■ Problem ■
Only the lines below between the ones containing "The map induces" and "Geometric tropicalization is", inclusive, are to be reproduced, each exactly as it stands.

■ Available records ■
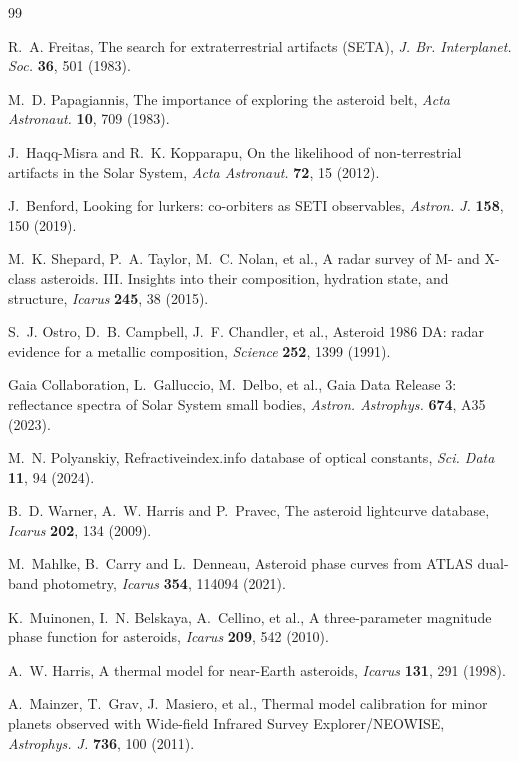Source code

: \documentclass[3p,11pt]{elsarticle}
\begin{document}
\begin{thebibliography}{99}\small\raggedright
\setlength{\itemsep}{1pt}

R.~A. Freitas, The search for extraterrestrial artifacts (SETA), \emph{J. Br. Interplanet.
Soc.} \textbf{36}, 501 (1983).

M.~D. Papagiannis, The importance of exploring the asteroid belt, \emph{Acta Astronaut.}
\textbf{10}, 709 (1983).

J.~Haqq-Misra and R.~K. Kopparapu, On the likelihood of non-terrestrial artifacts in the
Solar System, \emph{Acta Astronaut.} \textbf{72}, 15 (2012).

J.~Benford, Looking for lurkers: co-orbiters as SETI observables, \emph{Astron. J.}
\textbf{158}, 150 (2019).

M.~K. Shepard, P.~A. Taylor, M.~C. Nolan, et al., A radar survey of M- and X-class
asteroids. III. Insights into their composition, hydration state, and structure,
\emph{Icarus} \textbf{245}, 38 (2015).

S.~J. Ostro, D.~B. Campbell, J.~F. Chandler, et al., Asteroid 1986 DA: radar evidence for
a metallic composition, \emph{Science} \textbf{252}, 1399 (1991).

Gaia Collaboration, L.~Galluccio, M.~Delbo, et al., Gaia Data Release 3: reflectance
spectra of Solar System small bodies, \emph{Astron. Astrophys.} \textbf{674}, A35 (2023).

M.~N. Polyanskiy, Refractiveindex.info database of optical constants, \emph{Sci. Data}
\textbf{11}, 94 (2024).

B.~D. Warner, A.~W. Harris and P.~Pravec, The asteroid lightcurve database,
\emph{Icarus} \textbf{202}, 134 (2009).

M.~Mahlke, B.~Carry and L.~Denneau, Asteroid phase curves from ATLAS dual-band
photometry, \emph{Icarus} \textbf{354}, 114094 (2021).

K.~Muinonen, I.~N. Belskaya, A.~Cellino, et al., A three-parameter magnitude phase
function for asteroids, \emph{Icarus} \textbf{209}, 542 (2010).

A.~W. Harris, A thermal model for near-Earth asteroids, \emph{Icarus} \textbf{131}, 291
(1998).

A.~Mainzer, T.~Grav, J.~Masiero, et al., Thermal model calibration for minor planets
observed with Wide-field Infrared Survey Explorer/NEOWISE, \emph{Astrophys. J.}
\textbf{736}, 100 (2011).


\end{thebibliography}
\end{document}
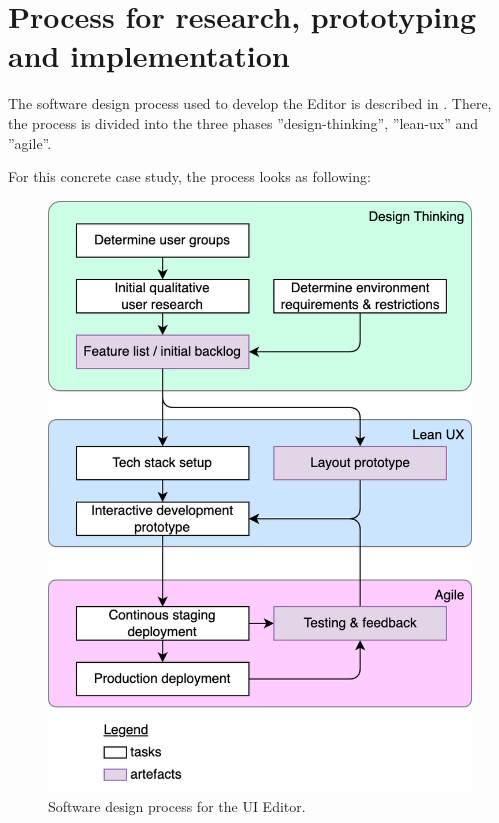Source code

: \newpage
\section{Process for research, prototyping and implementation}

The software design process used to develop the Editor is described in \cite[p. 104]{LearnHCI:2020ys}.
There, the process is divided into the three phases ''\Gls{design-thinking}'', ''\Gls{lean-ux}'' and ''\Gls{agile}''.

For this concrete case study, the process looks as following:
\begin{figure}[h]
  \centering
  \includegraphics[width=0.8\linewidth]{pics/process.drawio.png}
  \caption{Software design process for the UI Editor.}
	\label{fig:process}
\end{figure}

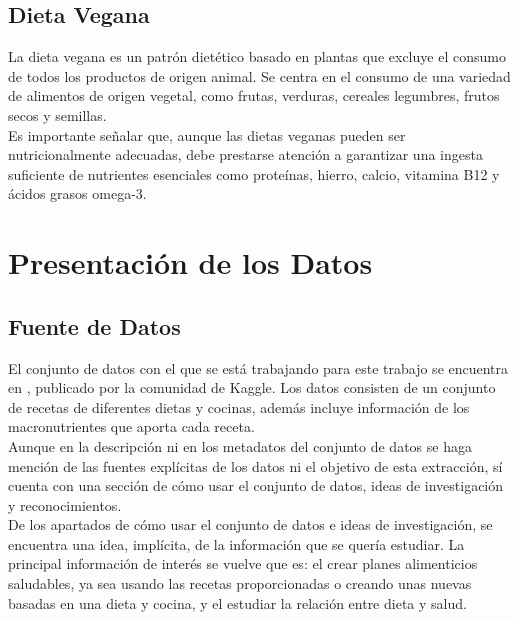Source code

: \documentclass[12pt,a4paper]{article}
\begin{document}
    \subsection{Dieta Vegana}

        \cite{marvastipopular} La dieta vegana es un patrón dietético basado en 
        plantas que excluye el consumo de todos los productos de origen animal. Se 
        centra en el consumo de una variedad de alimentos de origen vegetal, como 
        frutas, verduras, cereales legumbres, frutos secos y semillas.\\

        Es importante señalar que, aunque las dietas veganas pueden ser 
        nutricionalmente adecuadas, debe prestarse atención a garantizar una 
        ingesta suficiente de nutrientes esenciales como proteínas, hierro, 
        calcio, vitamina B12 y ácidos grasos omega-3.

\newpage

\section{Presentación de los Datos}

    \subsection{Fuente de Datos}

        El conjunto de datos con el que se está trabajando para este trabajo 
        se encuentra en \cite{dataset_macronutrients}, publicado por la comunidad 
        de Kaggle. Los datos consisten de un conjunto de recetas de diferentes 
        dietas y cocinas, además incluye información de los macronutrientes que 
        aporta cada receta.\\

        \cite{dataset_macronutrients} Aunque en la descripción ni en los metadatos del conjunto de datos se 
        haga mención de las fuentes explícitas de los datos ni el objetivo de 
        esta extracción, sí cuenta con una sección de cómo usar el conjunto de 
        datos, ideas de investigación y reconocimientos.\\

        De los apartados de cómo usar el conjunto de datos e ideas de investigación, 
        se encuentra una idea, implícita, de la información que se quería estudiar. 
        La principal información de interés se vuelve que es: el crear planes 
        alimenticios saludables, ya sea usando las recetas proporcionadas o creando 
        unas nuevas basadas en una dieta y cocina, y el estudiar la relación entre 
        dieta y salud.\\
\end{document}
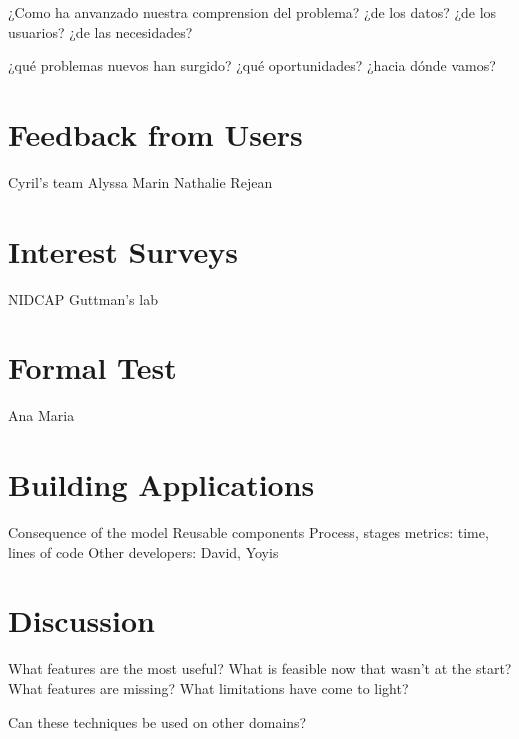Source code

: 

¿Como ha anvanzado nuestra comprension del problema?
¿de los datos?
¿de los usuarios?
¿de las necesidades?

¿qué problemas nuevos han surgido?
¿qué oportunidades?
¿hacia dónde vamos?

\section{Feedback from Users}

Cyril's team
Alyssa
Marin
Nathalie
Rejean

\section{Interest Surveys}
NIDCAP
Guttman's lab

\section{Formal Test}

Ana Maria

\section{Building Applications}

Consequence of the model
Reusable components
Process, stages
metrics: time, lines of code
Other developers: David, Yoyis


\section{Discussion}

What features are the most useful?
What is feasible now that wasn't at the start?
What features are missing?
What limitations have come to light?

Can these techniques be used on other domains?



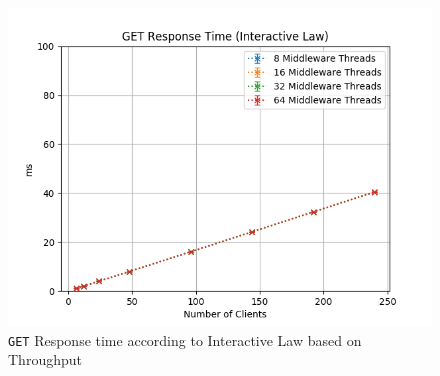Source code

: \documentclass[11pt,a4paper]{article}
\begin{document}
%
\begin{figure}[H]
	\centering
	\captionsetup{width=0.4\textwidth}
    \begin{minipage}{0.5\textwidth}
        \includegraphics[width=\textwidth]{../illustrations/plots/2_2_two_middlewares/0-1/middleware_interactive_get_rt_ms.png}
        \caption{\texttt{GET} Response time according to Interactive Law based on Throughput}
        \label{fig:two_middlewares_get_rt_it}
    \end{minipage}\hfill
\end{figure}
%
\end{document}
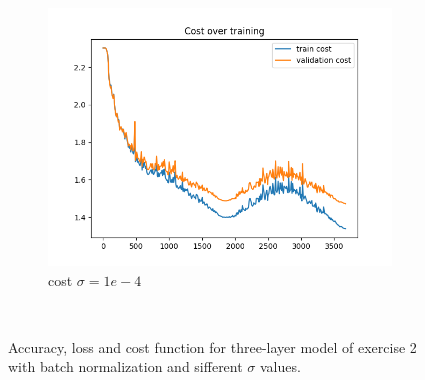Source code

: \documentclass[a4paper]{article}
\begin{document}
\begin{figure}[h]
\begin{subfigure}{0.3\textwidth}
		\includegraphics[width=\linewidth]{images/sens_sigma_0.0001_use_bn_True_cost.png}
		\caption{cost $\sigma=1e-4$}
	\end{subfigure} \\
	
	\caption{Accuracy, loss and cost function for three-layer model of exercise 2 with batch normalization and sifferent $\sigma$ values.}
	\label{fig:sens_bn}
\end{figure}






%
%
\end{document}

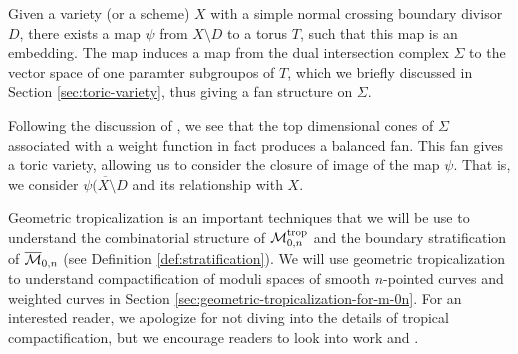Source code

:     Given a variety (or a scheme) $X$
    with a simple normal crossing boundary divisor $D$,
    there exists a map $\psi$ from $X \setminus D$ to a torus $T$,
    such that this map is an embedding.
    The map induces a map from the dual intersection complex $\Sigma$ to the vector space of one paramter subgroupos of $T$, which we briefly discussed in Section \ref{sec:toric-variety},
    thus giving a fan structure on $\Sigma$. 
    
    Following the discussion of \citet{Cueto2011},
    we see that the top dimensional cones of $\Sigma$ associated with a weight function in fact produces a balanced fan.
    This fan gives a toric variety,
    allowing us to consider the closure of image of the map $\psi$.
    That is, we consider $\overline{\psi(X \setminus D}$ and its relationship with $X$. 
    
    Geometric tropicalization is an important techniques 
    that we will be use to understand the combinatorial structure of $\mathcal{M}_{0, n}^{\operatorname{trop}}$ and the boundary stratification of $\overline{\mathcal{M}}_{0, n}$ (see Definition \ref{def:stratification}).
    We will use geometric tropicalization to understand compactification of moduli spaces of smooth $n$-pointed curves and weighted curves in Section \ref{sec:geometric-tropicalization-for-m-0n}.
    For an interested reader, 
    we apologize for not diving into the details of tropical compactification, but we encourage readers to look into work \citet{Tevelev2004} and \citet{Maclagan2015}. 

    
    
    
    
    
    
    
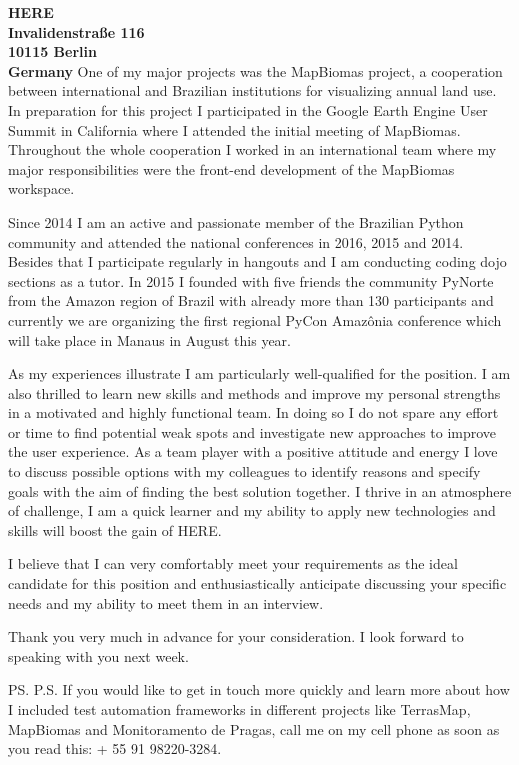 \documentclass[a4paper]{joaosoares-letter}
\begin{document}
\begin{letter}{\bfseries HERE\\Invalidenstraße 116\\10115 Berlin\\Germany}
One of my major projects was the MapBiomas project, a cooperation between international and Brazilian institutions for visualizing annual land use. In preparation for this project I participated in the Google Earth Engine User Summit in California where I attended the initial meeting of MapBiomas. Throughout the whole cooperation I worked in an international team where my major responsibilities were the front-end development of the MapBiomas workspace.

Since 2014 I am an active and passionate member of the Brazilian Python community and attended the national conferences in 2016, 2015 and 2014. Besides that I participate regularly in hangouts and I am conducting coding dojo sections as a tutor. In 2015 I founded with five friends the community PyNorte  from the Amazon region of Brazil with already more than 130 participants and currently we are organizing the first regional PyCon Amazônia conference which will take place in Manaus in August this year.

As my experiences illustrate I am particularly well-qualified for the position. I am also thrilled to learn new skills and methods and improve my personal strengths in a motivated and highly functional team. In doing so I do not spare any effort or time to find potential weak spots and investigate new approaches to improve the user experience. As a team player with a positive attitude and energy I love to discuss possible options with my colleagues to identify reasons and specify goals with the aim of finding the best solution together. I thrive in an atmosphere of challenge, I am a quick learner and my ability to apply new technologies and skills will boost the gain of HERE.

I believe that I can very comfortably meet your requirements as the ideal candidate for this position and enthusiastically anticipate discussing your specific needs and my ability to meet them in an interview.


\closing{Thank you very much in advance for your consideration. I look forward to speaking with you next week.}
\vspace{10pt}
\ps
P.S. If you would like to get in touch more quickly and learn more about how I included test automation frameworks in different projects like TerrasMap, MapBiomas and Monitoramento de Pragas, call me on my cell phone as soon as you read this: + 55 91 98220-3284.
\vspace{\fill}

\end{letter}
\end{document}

■ Task result ■
    The map induces a map from the dual intersection complex $\Sigma$ to the vector space of one paramter subgroupos of $T$, which we briefly discussed in Section \ref{sec:toric-variety},
    thus giving a fan structure on $\Sigma$. 
    
    Following the discussion of \citet{Cueto2011},
    we see that the top dimensional cones of $\Sigma$ associated with a weight function in fact produces a balanced fan.
    This fan gives a toric variety,
    allowing us to consider the closure of image of the map $\psi$.
    That is, we consider $\overline{\psi(X \setminus D}$ and its relationship with $X$. 
    
    Geometric tropicalization is an important techniques 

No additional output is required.